AIM OF THE EXERCISE: Reproduce the records below exactly from their first line through the line containing "- **Journal**: None", omitting all pictures.
▶
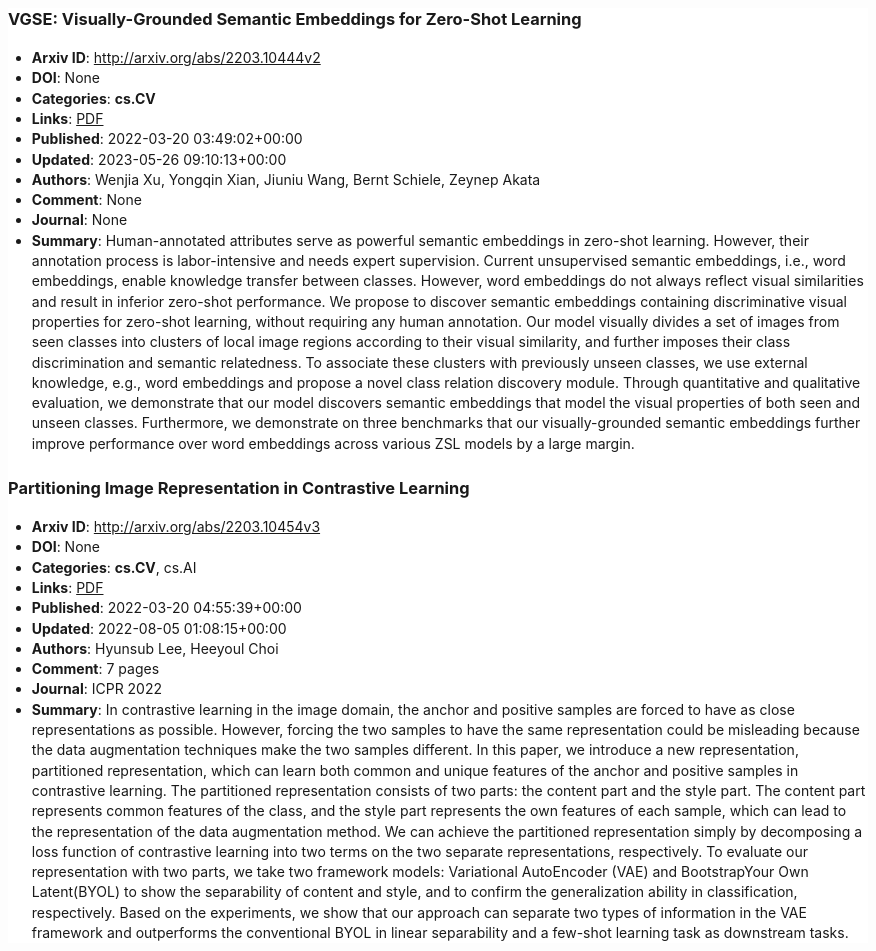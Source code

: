 

### VGSE: Visually-Grounded Semantic Embeddings for Zero-Shot Learning
- **Arxiv ID**: http://arxiv.org/abs/2203.10444v2
- **DOI**: None
- **Categories**: **cs.CV**
- **Links**: [PDF](http://arxiv.org/pdf/2203.10444v2)
- **Published**: 2022-03-20 03:49:02+00:00
- **Updated**: 2023-05-26 09:10:13+00:00
- **Authors**: Wenjia Xu, Yongqin Xian, Jiuniu Wang, Bernt Schiele, Zeynep Akata
- **Comment**: None
- **Journal**: None
- **Summary**: Human-annotated attributes serve as powerful semantic embeddings in zero-shot learning. However, their annotation process is labor-intensive and needs expert supervision. Current unsupervised semantic embeddings, i.e., word embeddings, enable knowledge transfer between classes. However, word embeddings do not always reflect visual similarities and result in inferior zero-shot performance. We propose to discover semantic embeddings containing discriminative visual properties for zero-shot learning, without requiring any human annotation. Our model visually divides a set of images from seen classes into clusters of local image regions according to their visual similarity, and further imposes their class discrimination and semantic relatedness. To associate these clusters with previously unseen classes, we use external knowledge, e.g., word embeddings and propose a novel class relation discovery module. Through quantitative and qualitative evaluation, we demonstrate that our model discovers semantic embeddings that model the visual properties of both seen and unseen classes. Furthermore, we demonstrate on three benchmarks that our visually-grounded semantic embeddings further improve performance over word embeddings across various ZSL models by a large margin.



### Partitioning Image Representation in Contrastive Learning
- **Arxiv ID**: http://arxiv.org/abs/2203.10454v3
- **DOI**: None
- **Categories**: **cs.CV**, cs.AI
- **Links**: [PDF](http://arxiv.org/pdf/2203.10454v3)
- **Published**: 2022-03-20 04:55:39+00:00
- **Updated**: 2022-08-05 01:08:15+00:00
- **Authors**: Hyunsub Lee, Heeyoul Choi
- **Comment**: 7 pages
- **Journal**: ICPR 2022
- **Summary**: In contrastive learning in the image domain, the anchor and positive samples are forced to have as close representations as possible. However, forcing the two samples to have the same representation could be misleading because the data augmentation techniques make the two samples different. In this paper, we introduce a new representation, partitioned representation, which can learn both common and unique features of the anchor and positive samples in contrastive learning. The partitioned representation consists of two parts: the content part and the style part. The content part represents common features of the class, and the style part represents the own features of each sample, which can lead to the representation of the data augmentation method. We can achieve the partitioned representation simply by decomposing a loss function of contrastive learning into two terms on the two separate representations, respectively. To evaluate our representation with two parts, we take two framework models: Variational AutoEncoder (VAE) and BootstrapYour Own Latent(BYOL) to show the separability of content and style, and to confirm the generalization ability in classification, respectively. Based on the experiments, we show that our approach can separate two types of information in the VAE framework and outperforms the conventional BYOL in linear separability and a few-shot learning task as downstream tasks.
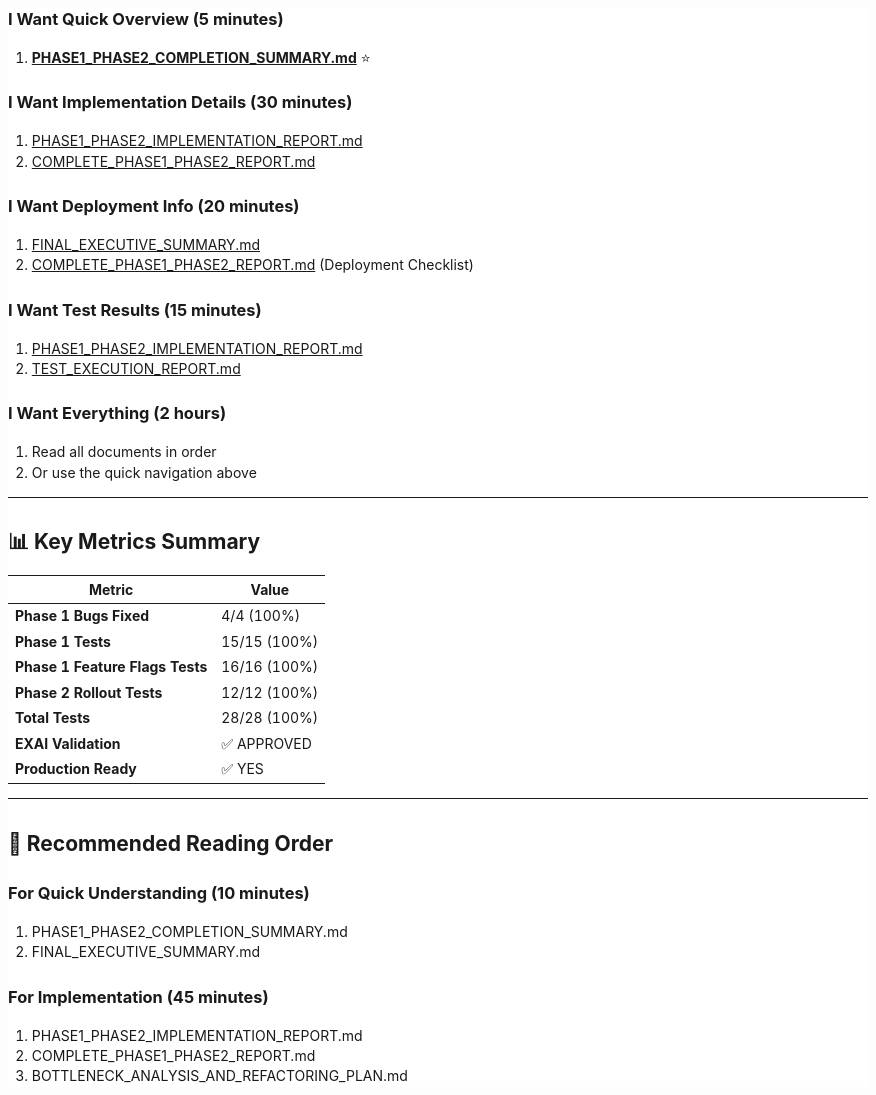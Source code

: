 ### **I Want Quick Overview** (5 minutes)
1. **[PHASE1_PHASE2_COMPLETION_SUMMARY.md](PHASE1_PHASE2_COMPLETION_SUMMARY.md)** ⭐

### **I Want Implementation Details** (30 minutes)
1. [PHASE1_PHASE2_IMPLEMENTATION_REPORT.md](PHASE1_PHASE2_IMPLEMENTATION_REPORT.md)
2. [COMPLETE_PHASE1_PHASE2_REPORT.md](COMPLETE_PHASE1_PHASE2_REPORT.md)

### **I Want Deployment Info** (20 minutes)
1. [FINAL_EXECUTIVE_SUMMARY.md](FINAL_EXECUTIVE_SUMMARY.md)
2. [COMPLETE_PHASE1_PHASE2_REPORT.md](COMPLETE_PHASE1_PHASE2_REPORT.md) (Deployment Checklist)

### **I Want Test Results** (15 minutes)
1. [PHASE1_PHASE2_IMPLEMENTATION_REPORT.md](PHASE1_PHASE2_IMPLEMENTATION_REPORT.md)
2. [TEST_EXECUTION_REPORT.md](TEST_EXECUTION_REPORT.md)

### **I Want Everything** (2 hours)
1. Read all documents in order
2. Or use the quick navigation above

---

## 📊 Key Metrics Summary

| Metric | Value |
|--------|-------|
| **Phase 1 Bugs Fixed** | 4/4 (100%) |
| **Phase 1 Tests** | 15/15 (100%) |
| **Phase 1 Feature Flags Tests** | 16/16 (100%) |
| **Phase 2 Rollout Tests** | 12/12 (100%) |
| **Total Tests** | 28/28 (100%) |
| **EXAI Validation** | ✅ APPROVED |
| **Production Ready** | ✅ YES |

---

## 🚀 Recommended Reading Order

### **For Quick Understanding** (10 minutes)
1. PHASE1_PHASE2_COMPLETION_SUMMARY.md
2. FINAL_EXECUTIVE_SUMMARY.md

### **For Implementation** (45 minutes)
1. PHASE1_PHASE2_IMPLEMENTATION_REPORT.md
2. COMPLETE_PHASE1_PHASE2_REPORT.md
3. BOTTLENECK_ANALYSIS_AND_REFACTORING_PLAN.md
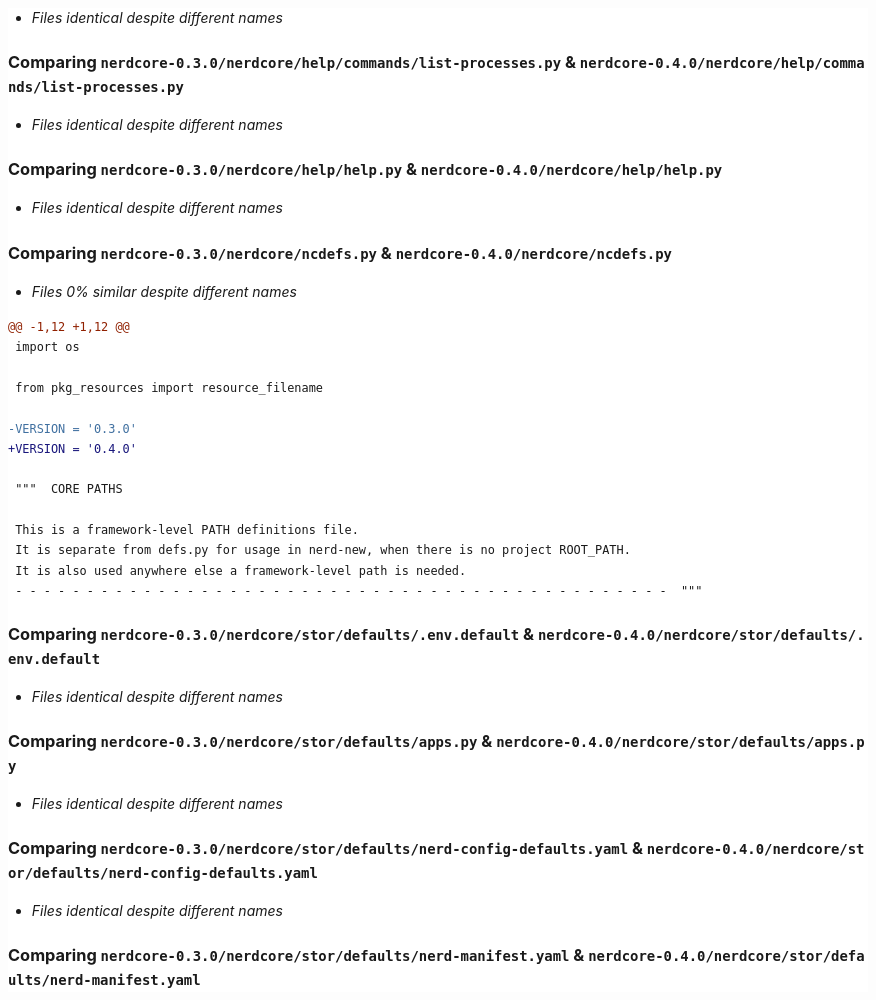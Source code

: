  * *Files identical despite different names*

### Comparing `nerdcore-0.3.0/nerdcore/help/commands/list-processes.py` & `nerdcore-0.4.0/nerdcore/help/commands/list-processes.py`

 * *Files identical despite different names*

### Comparing `nerdcore-0.3.0/nerdcore/help/help.py` & `nerdcore-0.4.0/nerdcore/help/help.py`

 * *Files identical despite different names*

### Comparing `nerdcore-0.3.0/nerdcore/ncdefs.py` & `nerdcore-0.4.0/nerdcore/ncdefs.py`

 * *Files 0% similar despite different names*

```diff
@@ -1,12 +1,12 @@
 import os
 
 from pkg_resources import resource_filename
 
-VERSION = '0.3.0'
+VERSION = '0.4.0'
 
 """  CORE PATHS
 
 This is a framework-level PATH definitions file.
 It is separate from defs.py for usage in nerd-new, when there is no project ROOT_PATH.
 It is also used anywhere else a framework-level path is needed.
 - - - - - - - - - - - - - - - - - - - - - - - - - - - - - - - - - - - - - - - - - - - - - -  """
```

### Comparing `nerdcore-0.3.0/nerdcore/stor/defaults/.env.default` & `nerdcore-0.4.0/nerdcore/stor/defaults/.env.default`

 * *Files identical despite different names*

### Comparing `nerdcore-0.3.0/nerdcore/stor/defaults/apps.py` & `nerdcore-0.4.0/nerdcore/stor/defaults/apps.py`

 * *Files identical despite different names*

### Comparing `nerdcore-0.3.0/nerdcore/stor/defaults/nerd-config-defaults.yaml` & `nerdcore-0.4.0/nerdcore/stor/defaults/nerd-config-defaults.yaml`

 * *Files identical despite different names*

### Comparing `nerdcore-0.3.0/nerdcore/stor/defaults/nerd-manifest.yaml` & `nerdcore-0.4.0/nerdcore/stor/defaults/nerd-manifest.yaml`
◀
WRITTEN ANSWER:
Source code

: 

### VGSE: Visually-Grounded Semantic Embeddings for Zero-Shot Learning
- **Arxiv ID**: http://arxiv.org/abs/2203.10444v2
- **DOI**: None
- **Categories**: **cs.CV**
- **Links**: [PDF](http://arxiv.org/pdf/2203.10444v2)
- **Published**: 2022-03-20 03:49:02+00:00
- **Updated**: 2023-05-26 09:10:13+00:00
- **Authors**: Wenjia Xu, Yongqin Xian, Jiuniu Wang, Bernt Schiele, Zeynep Akata
- **Comment**: None
- **Journal**: None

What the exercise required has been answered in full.